A visit to the lake offers the opportunity to enjoy the natural beauty of the blue water surrounded by yellow grass reeds.
The highlight of a trip to Lake Titicaca is to visit and explore the man-made floating islands of the Uros. Lake Titicaca has over a hundred of these man-made floating islands.
The Uros islands range in size from about 100 feet wide to larger ones that can accommodate up to ten families.
We spent an amazing time interacting with the Uros people, learning about their culture and lifestyle.
A Uros woman sewing a blanket.
The trip offers the opportunity to get a fascinating glimpse into the life of these ancient tribal people living the way they have for centuries.
The Uros people are traditional hunters and gatherers. They capture the cormorants, a water bird. The birds are used as food and to catch fish for the Uros to eat. The Uros also gather the totora reeds and eat the lower portion of the reeds as a vegetable.
A typical Uros stove and pots.
The islands are a remarkable feat of engineering techniqies the Uros developed in the antiquity. The Uros construct these man-made islands by weaving the roots of the totora reed together to make a strong base layer for the island that is around two meters thick.
On top of this base they use more totora reeds and roots to build their houses, storerooms and other structures.
South America has many popular attraction and UNESCO world heritage sites.

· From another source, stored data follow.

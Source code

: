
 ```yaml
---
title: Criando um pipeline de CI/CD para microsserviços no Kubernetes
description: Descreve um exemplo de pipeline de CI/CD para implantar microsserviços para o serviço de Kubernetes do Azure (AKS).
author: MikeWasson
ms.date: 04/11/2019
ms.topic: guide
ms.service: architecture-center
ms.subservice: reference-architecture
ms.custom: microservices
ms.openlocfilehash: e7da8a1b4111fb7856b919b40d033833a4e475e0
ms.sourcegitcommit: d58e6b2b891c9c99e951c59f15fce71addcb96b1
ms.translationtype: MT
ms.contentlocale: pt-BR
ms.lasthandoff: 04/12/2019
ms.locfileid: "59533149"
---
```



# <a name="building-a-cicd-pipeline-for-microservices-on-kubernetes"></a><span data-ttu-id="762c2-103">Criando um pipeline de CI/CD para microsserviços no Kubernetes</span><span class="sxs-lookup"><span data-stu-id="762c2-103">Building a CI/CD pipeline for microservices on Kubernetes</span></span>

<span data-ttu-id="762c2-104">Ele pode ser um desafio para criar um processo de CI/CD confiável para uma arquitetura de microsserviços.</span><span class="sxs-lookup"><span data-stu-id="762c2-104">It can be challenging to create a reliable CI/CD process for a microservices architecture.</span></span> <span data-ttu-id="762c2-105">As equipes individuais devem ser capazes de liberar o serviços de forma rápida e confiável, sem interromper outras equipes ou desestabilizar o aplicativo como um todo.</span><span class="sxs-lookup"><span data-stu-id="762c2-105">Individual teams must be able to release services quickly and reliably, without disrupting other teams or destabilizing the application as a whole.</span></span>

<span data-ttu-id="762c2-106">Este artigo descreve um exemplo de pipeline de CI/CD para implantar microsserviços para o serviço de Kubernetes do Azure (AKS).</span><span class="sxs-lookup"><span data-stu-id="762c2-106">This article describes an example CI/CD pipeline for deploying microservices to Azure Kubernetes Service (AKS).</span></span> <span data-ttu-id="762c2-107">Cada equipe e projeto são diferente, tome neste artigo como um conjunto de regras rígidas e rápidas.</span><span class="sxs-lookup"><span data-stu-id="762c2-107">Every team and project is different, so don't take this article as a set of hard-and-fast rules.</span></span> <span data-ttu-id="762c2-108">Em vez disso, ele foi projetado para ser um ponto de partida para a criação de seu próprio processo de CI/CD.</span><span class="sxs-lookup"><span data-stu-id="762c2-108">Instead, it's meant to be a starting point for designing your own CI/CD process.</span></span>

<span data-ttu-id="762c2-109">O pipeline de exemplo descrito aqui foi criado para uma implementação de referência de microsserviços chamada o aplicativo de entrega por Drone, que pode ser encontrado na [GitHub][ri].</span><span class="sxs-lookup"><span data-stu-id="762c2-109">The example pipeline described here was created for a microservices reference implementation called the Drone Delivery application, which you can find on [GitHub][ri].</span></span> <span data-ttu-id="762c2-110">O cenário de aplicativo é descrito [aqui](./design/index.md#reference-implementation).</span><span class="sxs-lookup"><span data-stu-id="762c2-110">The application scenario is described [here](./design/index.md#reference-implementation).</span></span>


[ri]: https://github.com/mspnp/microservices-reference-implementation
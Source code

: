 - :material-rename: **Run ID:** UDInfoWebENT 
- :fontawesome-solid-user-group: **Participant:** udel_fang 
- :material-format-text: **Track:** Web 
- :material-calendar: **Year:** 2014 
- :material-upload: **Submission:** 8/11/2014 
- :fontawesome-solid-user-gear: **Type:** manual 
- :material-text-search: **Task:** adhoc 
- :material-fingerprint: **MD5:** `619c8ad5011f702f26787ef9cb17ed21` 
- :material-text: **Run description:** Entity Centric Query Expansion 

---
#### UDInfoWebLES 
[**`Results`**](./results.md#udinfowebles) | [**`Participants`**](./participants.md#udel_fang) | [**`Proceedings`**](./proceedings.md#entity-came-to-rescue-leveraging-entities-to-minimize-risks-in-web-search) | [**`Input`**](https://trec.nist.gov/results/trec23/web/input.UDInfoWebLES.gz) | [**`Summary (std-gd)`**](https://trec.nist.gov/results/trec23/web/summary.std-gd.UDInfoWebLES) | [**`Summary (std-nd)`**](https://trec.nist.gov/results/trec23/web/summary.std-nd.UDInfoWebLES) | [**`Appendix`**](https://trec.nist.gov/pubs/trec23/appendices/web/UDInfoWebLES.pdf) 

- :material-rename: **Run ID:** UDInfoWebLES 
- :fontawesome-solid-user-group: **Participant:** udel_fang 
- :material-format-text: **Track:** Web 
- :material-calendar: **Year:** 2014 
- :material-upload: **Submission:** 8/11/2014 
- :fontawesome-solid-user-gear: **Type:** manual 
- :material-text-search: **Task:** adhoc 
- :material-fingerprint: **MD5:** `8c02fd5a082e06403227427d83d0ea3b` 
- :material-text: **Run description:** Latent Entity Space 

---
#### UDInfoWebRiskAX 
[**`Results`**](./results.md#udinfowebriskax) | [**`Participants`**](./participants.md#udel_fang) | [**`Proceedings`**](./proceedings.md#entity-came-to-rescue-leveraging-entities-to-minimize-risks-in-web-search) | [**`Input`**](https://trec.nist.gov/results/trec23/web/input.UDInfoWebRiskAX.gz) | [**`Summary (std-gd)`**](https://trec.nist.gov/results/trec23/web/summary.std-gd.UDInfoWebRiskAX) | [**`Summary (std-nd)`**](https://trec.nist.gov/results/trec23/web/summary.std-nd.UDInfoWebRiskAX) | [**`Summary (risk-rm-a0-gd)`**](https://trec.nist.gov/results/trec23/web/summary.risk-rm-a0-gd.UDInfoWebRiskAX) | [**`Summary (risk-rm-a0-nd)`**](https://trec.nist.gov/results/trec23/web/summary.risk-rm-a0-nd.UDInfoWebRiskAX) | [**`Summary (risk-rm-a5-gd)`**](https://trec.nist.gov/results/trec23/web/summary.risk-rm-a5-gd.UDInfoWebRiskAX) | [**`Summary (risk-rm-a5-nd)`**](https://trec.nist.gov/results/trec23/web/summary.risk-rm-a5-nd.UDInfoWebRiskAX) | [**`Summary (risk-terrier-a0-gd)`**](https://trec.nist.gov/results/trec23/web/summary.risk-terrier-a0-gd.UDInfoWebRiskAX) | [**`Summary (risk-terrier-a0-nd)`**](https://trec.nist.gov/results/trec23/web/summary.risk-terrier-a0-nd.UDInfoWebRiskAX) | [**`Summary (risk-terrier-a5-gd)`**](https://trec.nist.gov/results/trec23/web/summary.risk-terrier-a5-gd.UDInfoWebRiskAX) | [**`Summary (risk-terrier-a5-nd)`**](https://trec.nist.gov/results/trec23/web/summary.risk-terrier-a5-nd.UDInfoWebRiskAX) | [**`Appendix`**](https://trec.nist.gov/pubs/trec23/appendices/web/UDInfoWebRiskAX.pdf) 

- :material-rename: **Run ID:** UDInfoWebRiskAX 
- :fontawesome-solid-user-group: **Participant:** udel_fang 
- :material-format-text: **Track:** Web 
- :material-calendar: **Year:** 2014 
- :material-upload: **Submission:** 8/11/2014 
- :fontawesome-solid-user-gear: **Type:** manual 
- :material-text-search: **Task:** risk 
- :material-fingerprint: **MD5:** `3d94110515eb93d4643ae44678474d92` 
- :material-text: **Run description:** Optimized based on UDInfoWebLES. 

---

A day trip to Lake Titicaca and the floating islands of an ancient culture and meet a tribal family and learning about their culture is an experience to remember forever.
Lake Titicaca is the world’s highest lake navigable for large vessels, lying at about 12,500 feet above sea level. Located on the southern border of Peru and stretching through the Andes Mountains, this lake is a must see destination!